I believe what you are seeing in your simulations is called associative over dominance (AOD). AOD occurs when two or more deleterious alleles are segregating at linked locations in the genome. With an appropriate combination of selection, population size and low recombination (Zhao & Charlesworth, 2016; Becher et al., 2020; Gilbert et al., 2020) the selection to remove the deleterious alleles is impeded by the advantage to double heterozygotes with the deleterious alleles in repulsion (i.e., on different haplotypes), in which the deleterious effects of the mutations are obscured. Genetic diversity is then maintained at other sites in the genomic regions surrounding the deleterious loci, with alternative alleles being maintained in the haplotypes linked to each deleterious mutation.

I investigated AOD during my PhD and we will soon publish some articles about our results.

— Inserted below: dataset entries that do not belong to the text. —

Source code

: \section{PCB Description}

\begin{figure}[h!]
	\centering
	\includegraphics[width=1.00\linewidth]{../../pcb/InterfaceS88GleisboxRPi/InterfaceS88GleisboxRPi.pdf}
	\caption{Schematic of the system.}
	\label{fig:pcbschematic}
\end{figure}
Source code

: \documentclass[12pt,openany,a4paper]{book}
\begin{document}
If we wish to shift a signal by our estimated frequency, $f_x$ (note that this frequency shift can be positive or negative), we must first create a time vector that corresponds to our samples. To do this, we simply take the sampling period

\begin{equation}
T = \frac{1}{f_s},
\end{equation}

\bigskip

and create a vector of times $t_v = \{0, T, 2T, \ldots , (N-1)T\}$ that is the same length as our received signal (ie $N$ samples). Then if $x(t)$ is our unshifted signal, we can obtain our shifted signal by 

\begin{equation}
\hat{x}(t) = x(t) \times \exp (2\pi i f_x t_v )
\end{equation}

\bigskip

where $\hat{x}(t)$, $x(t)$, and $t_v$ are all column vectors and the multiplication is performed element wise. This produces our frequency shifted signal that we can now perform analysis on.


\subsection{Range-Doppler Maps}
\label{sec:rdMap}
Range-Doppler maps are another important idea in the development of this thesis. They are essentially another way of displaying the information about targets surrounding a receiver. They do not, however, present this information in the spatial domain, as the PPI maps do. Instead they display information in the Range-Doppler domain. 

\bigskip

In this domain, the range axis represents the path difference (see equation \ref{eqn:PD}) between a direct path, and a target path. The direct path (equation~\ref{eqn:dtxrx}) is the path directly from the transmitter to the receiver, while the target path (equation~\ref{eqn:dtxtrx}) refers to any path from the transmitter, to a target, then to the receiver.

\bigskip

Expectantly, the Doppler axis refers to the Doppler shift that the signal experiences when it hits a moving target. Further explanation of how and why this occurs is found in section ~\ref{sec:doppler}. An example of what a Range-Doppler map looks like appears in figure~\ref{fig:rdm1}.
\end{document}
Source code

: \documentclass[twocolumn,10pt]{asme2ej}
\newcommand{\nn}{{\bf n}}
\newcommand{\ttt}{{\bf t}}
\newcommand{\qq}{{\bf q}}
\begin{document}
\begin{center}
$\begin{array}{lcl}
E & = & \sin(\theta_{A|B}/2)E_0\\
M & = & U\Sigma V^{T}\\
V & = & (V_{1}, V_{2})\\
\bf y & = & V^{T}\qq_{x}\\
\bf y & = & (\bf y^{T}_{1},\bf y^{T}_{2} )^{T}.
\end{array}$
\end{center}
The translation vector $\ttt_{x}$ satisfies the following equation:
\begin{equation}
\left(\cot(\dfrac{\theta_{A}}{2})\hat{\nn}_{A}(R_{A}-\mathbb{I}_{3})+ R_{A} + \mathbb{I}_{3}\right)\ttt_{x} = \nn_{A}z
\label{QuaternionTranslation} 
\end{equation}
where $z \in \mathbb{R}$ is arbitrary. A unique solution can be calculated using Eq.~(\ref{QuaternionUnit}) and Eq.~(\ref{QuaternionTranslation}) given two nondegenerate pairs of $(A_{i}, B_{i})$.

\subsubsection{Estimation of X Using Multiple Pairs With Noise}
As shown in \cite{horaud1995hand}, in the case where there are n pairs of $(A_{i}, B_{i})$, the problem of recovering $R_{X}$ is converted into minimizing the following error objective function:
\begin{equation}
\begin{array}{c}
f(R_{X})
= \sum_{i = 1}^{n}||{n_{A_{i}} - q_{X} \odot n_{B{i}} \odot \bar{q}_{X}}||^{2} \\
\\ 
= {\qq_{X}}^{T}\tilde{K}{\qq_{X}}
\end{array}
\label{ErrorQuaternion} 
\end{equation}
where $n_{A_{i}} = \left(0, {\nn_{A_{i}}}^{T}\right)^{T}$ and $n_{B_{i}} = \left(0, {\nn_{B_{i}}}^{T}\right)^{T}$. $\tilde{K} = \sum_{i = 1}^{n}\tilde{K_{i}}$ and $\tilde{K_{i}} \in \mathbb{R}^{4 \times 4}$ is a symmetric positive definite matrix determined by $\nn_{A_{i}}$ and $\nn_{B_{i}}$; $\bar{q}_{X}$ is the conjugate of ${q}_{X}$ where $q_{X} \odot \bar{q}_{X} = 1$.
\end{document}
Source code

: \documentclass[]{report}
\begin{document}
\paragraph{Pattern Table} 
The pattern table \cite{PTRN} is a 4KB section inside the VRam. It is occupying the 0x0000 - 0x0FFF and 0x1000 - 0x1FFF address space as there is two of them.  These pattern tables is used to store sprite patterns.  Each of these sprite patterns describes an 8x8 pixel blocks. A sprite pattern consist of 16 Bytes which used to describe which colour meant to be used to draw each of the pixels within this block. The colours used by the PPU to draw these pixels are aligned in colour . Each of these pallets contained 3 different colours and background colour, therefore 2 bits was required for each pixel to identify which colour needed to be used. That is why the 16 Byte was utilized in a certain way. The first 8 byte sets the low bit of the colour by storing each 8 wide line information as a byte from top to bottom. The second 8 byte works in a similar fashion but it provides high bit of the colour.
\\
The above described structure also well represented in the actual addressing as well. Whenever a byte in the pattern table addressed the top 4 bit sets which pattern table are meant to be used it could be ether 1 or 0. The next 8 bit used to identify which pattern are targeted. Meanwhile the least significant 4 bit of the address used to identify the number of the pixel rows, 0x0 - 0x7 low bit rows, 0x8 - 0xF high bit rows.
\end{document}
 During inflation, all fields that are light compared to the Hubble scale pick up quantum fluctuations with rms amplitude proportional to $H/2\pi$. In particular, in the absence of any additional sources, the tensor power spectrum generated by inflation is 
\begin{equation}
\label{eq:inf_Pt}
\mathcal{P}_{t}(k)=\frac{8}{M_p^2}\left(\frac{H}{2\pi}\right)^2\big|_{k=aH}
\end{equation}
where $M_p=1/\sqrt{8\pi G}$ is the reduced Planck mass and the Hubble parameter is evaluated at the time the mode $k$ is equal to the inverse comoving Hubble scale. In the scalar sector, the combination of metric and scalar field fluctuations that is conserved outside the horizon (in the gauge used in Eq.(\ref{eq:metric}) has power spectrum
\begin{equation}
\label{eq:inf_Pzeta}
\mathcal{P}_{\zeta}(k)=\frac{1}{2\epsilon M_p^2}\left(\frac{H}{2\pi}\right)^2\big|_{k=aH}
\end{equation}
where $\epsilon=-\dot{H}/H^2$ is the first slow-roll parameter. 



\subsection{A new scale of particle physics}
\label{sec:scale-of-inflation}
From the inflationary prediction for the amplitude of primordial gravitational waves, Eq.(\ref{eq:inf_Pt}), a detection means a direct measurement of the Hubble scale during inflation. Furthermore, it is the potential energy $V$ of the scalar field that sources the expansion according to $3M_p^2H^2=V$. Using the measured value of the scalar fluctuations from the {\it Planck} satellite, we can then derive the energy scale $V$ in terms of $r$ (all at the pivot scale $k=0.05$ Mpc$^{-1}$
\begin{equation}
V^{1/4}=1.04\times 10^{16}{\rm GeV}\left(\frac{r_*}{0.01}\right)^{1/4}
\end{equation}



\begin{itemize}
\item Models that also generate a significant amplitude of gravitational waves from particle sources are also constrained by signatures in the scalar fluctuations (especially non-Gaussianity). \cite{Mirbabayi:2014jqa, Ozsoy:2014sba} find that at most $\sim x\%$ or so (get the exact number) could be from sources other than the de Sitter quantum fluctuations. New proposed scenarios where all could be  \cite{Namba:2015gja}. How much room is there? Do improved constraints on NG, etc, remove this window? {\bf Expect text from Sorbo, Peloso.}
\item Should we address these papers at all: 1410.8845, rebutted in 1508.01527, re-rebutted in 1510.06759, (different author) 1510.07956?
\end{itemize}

Meanwhile, I wrote some code to use slim in R using slimR written by Russell Dinnage (https://rdinnager.github.io/slimr/). These simulations show how AOD and background selection work. Code for this simulations can be accessed in https://github.com/mijangos81/slimr_workshop_CBA

References

Zhao, L., & Charlesworth, B. (2016). Resolving the conflict between associative overdominance and background selection. Genetics, 203(3), 1315-1334.
Becher, H., Jackson, B. C., & Charlesworth, B. (2020). Patterns of genetic variability in genomic regions with low rates of recombination. Current Biology, 30(1), 94-100.
Gilbert, K., Pouyet, F., Excoffier, L., & Peischl, S. (2020). Transition from background selection to associative overdominance promotes diversity in regions of low recombination. Current Biology, 30(1), 101-107.

Cheers,
Luis

--
SLiM forward genetic simulation: http://messerlab.org/slim/
---
You received this message because you are subscribed to the Google Groups "slim-discuss" group.
To unsubscribe from this group and stop receiving emails from it, send an email to slim-discuss...@googlegroups.com.
To view this discussion on the web visit https://groups.google.com/d/msgid/slim-discuss/c9f5b359-cb24-4581-bf80-02c4dffcbceen%40googlegroups.com.

Julien Y. Dutheil

unread,

Nov 3, 2021, 3:36:34 PM11/3/21

to slim-discuss

Dear Luis,

Thank you very much for the insights! This sounds like a plausible mechanism, but I would expect to see this effect on the TMRCA of the tree sequence generated by SLiM, right? Here I only observe this after the recapitation, which, if I understand correctly, considers a purely neutral model. So the question is, why does recapitation adds a much older TMRCA in low recombining regions, or maybe, in regions where the TMRCA was lower?

Cheers,

Julien.

Julien Y. Dutheil

unread,

Dec 13, 2021, 4:36:09 AM12/13/21

to slim-discuss

Hi,

Just a small update on this: after several attempts and offline discussions, it seems that the issue with this is that the low-rec regions are more prone to have multiple roots than high rec regions. Therefore, recapitation adds extra TMRCA in those regions. I also realised that I was using a coefficient of dominance of 0 (fully recessive mutations). Setting h = 0.5 and letting the population evolve for more generations leads to the expected behavior, with a pattern of TMRCA / pi that looks much more like that of real data.